04 Maret 2009 Pemerintah Atur Frekuensi Bersama

ATSI siapkan kajian untuk hindari konflik antaroperator

Oleh Roni Yunianto

Jakarta, Bisnis Indonesia – Pemerintah akan mengatur frekuensi bersama sebagai solusi keterbatasan pembangunan jaringan disebagian operator, efisiensi penggunaan nomor sekaligus membuka ruang kompetisi antaroperator.

Menkominfo Mohammad Nuh mengatakan pengaturan frekuensi bersama (frequency sharing) dapat menjadi solusi untuk mendukung peningkatan kualitas layanan telekomunikasi.

“Jadi bukan hanya menara [base transceiver station/BTS] yang bisa di-share melainkan juga frekuensi, sehingga kompetisi operator bisa bergeser dari kompetisi berbasis kepemilikan menjadi kompetisi berbasis kualitas layanan,” ujarnya, Senin.

Nuh mengatakan wacana tersebut di sela-sela pelantikan ketua dan anggota Badan Regulasi Telekomunikasi Indonesia 2009-2011.

Dia mengingatkan kualitas menjadi aspek selanjutnya dari layanan telekomunikasi yang mendapat perhatian pemerintah setelah ketersediaan dan keterjangkauan.

Ridwan Effendi, anggota Badan Regulasi Telekomunikasi Indonesia (BRTI), mengatakan frekuensi bersama yang juga dikenal sebagai jelajah nasional (national roaming) sudah diterapkan di sejumlah negara di luar negeri.

Menurut dia, operator tertentu yang tidak mempunyai jaringan BTS di wilayah tertentu dapat menggunakan BTS ataupun frekuensi operator lainnya. Penerapan tersebut di satu sisi membantu operator yang daya kemampuan pembangunan jaringannya terbatas di sisi lain membantu pengelolaan blok nomor yang juga terbatas. “Pengguna telekomunikasi pun tidak perlu ganti nomor,” ujarnya kepada Bisnis.

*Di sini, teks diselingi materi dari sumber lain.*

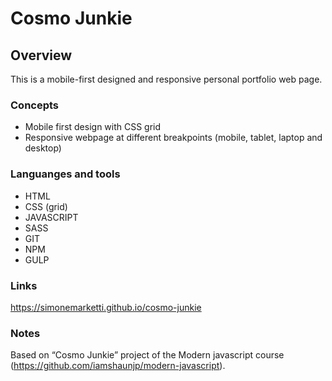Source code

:# Cosmo Junkie

## Overview

This is a mobile-first designed and responsive personal portfolio web page.

### Concepts

- Mobile first design with CSS grid
- Responsive webpage at different breakpoints (mobile, tablet, laptop and desktop)

### Languanges and tools

- HTML
- CSS (grid)
- JAVASCRIPT
- SASS
- GIT
- NPM
- GULP

### Links

https://simonemarketti.github.io/cosmo-junkie

### Notes

Based on “Cosmo Junkie” project of the Modern javascript course (https://github.com/iamshaunjp/modern-javascript).
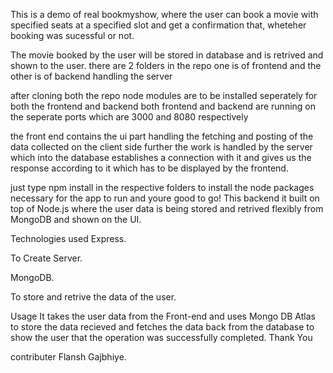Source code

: This is a demo of real bookmyshow, where the user can book a movie with specified seats at a specified slot and get a confirmation that, wheteher booking was sucessful or not.

The movie booked by the user will be stored in database and is retrived and shown to the user. there are 2 folders in the repo one is of frontend and the other is of backend handling the server

after cloning both the repo node modules are to be installed seperately for both the frontend and backend both frontend and backend are running on the seperate ports which are 3000 and 8080 respectively

the front end contains the ui part handling the fetching and posting of the data collected on the client side further the work is handled by the server which into the database establishes a connection with it and gives us the response according to it which has to be displayed by the frontend.

just type npm install in the respective folders to install the node packages necessary for the app to run and youre good to go! This backend it built on top of Node.js where the user data is being stored and retrived flexibly from MongoDB and shown on the UI.

Technologies used Express.

To Create Server.

MongoDB.

To store and retrive the data of the user.

Usage It takes the user data from the Front-end and uses Mongo DB Atlas to store the data recieved and fetches the data back from the database to show the user that the operation was successfully completed. Thank You

contributer Flansh Gajbhiye.
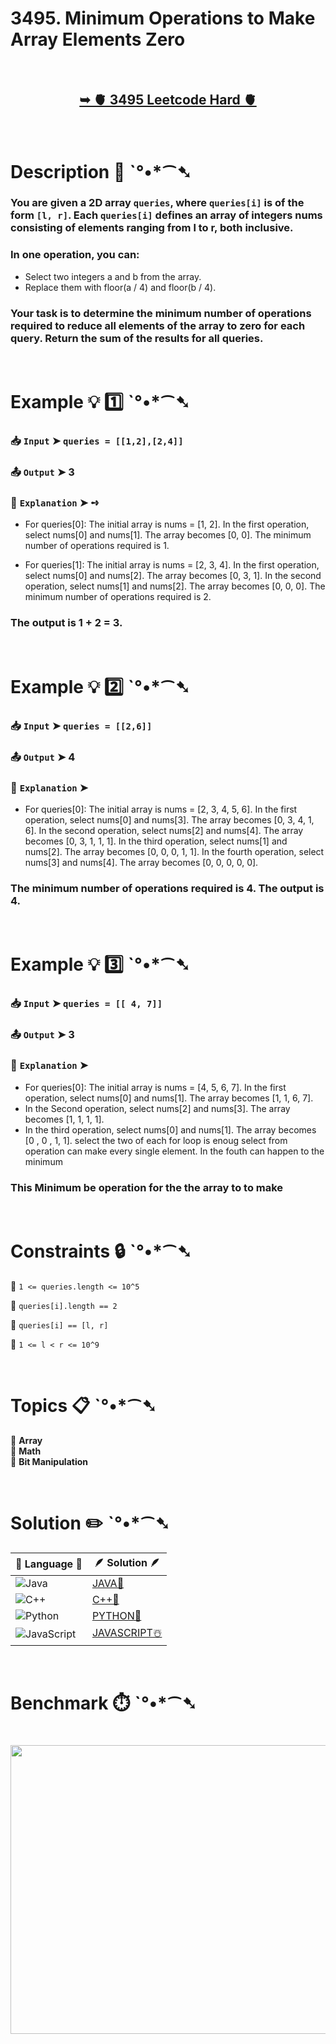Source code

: # 3495. Minimum Operations to Make Array Elements Zero

</br>

<h2 align="center"> 

<a href="https://leetcode.com/problems/minimum-operations-to-make-array-elements-zero/description/?envType=daily-question&envId=2025-09-06"><strong>➥ 🫀 3495 Leetcode Hard 🫀 </strong></a>
</h2>

</br>

# Description 📜 ˋ°•*⁀➷

### You are given a 2D array `queries`, where `queries[i]` is of the form `[l, r]`. Each `queries[i]` defines an array of integers nums consisting of elements ranging from l to r, both inclusive.

### In one operation, you can:

- Select two integers a and b from the array.
- Replace them with floor(a / 4) and floor(b / 4).

### Your task is to determine the minimum number of operations required to reduce all elements of the array to zero for each query. Return the sum of the results for all queries.

</br>

# Example 💡 1️⃣ ˋ°•*⁀➷

  ### 📥 `Input`  ➤ `queries = [[1,2],[2,4]]`

  ### 📤 `Output`  ➤ 3

  ### 🔦 `Explanation`  ➤ ➺

  - For queries[0]: The initial array is nums = [1, 2]. In the first operation, select nums[0] and nums[1]. The array becomes [0, 0]. The minimum number of operations required is 1.

  - For queries[1]: The initial array is nums = [2, 3, 4]. In the first operation, select nums[0] and nums[2]. The array becomes [0, 3, 1]. In the second operation, select nums[1] and nums[2]. The array becomes [0, 0, 0]. The minimum number of operations required is 2.
  
  ### The output is 1 + 2 = 3.

</br>

# Example 💡 2️⃣ ˋ°•*⁀➷

  ### 📥 `Input` ➤ `queries = [[2,6]]`

  ### 📤 `Output`  ➤ 4

  ### 🔦 `Explanation` ➤
  
  - For queries[0]: The initial array is nums = [2, 3, 4, 5, 6]. In the first operation, select nums[0] and nums[3]. The array becomes [0, 3, 4, 1, 6]. In the second operation, select nums[2] and nums[4]. The array becomes [0, 3, 1, 1, 1]. In the third operation, select nums[1] and nums[2]. The array becomes [0, 0, 0, 1, 1]. In the fourth operation, select nums[3] and nums[4]. The array becomes [0, 0, 0, 0, 0].
  
  ### The minimum number of operations required is 4. The output is 4.

</br>

# Example 💡 3️⃣ ˋ°•*⁀➷

  ### 📥 `Input` ➤ `queries = [[ 4, 7]]`

  ### 📤 `Output`  ➤ 3

  ### 🔦 `Explanation`  ➤

  - For queries[0]: The initial array is nums = [4, 5, 6, 7]. In the first operation, select nums[0] and nums[1]. The array becomes [1, 1, 6, 7].
   - In the Second operation, select nums[2] and nums[3]. The array becomes [1, 1, 1, 1].
  -  In the third operation, select nums[0] and nums[1]. The array becomes [0 , 0 , 1, 1]. select the two of each for loop is enoug
 select from operation can make every single element. In the fouth can happen to the minimum

  ### This Minimum be operation for the the array to to make

</br>

# Constraints 🔒 ˋ°•*⁀➷

🔹 `1 <= queries.length <= 10^5` </br>

🔹 `queries[i].length == 2` </br>

🔹 `queries[i] == [l, r]` </br>

🔹 `1 <= l < r <= 10^9` </br>

</br>

# Topics 📋 ˋ°•*⁀➷

🔸 **Array** </br>
🔸 **Math** </br>
🔸 **Bit Manipulation** </br>

</br>

# Solution ✏️ ˋ°•*⁀➷

| 📒 Language 📒  | 🪶 Solution 🪶 |
| ------------- | ------------- |
|  ![Java](https://img.shields.io/badge/java-%23ED8B00.svg?style=for-the-badge&logo=openjdk&logoColor=white)  | [JAVA🍁]() |
|  ![C++](https://img.shields.io/badge/c++-%2300599C.svg?style=for-the-badge&logo=c%2B%2B&logoColor=white)  | [C++🎲]()  |
|  ![Python](https://img.shields.io/badge/python-3670A0?style=for-the-badge&logo=python&logoColor=ffdd54)    | [PYTHON🍰]() |
| ![JavaScript](https://img.shields.io/badge/javascript-%23323330.svg?style=for-the-badge&logo=javascript&logoColor=%23F7DF1E)   | [JAVASCRIPT☃️]() |

</br>

# Benchmark ⏱️ ˋ°•*⁀➷

<h1  align="center" >

<img src ="" width = "700px" height="462px" />

</h1>
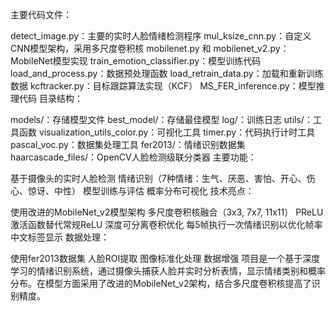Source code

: 主要代码文件：

detect_image.py：主要的实时人脸情绪检测程序
mul_ksize_cnn.py：自定义CNN模型架构，采用多尺度卷积核
mobilenet.py 和 mobilenet_v2.py：MobileNet模型实现
train_emotion_classifier.py：模型训练代码
load_and_process.py：数据预处理函数
load_retrain_data.py：加载和重新训练数据
kcftracker.py：目标跟踪算法实现（KCF）
MS_FER_inference.py：模型推理代码
目录结构：

models/：存储模型文件
best_model/：存储最佳模型
log/：训练日志
utils/：工具函数
visualization_utils_color.py：可视化工具
timer.py：代码执行计时工具
pascal_voc.py：数据集处理工具
fer2013/：情绪识别数据集
haarcascade_files/：OpenCV人脸检测级联分类器
主要功能：

基于摄像头的实时人脸检测
情绪识别（7种情绪：生气、厌恶、害怕、开心、伤心、惊讶、中性）
模型训练与评估
概率分布可视化
技术亮点：

使用改进的MobileNet_v2模型架构
多尺度卷积核融合（3x3, 7x7, 11x11）
PReLU激活函数替代常规ReLU
深度可分离卷积优化
每5帧执行一次情绪识别以优化帧率
中文标签显示
数据处理：

使用fer2013数据集
人脸ROI提取
图像标准化处理
数据增强
项目是一个基于深度学习的情绪识别系统，通过摄像头捕获人脸并实时分析表情，显示情绪类别和概率分布。在模型方面采用了改进的MobileNet_v2架构，结合多尺度卷积核提高了识别精度。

Dia mengatakan BRTI akan segera mengatur frekuensi bersama dengan terlebih dahulu mempelajari kemungkinan penyesuaian regulasi perizinan. Dengan izin kepemilikan satu pita frekuensi oleh satu operator saat ini setiap operator hanya dapat melayani pelanggan kartu miliknya, nantinya operator tertentu dapat melayani kartu milik operator lain.

Siapkan kajian
Merza Fachys, Ketua Asosiasi Telekomunikasi Seluler Indonesia menuturkan rencana frekuensi bersama sangat mungkin diterapkan. “Ini mungkin saja diterapkan agar lebih efisien mengingat frekuensi adalah sumber daya terbatas. Ini menjadi solusi bagi operator karena siapa pun operator itu pasti terbatas [frekuensinya],” tuturnya kepada Bisnis.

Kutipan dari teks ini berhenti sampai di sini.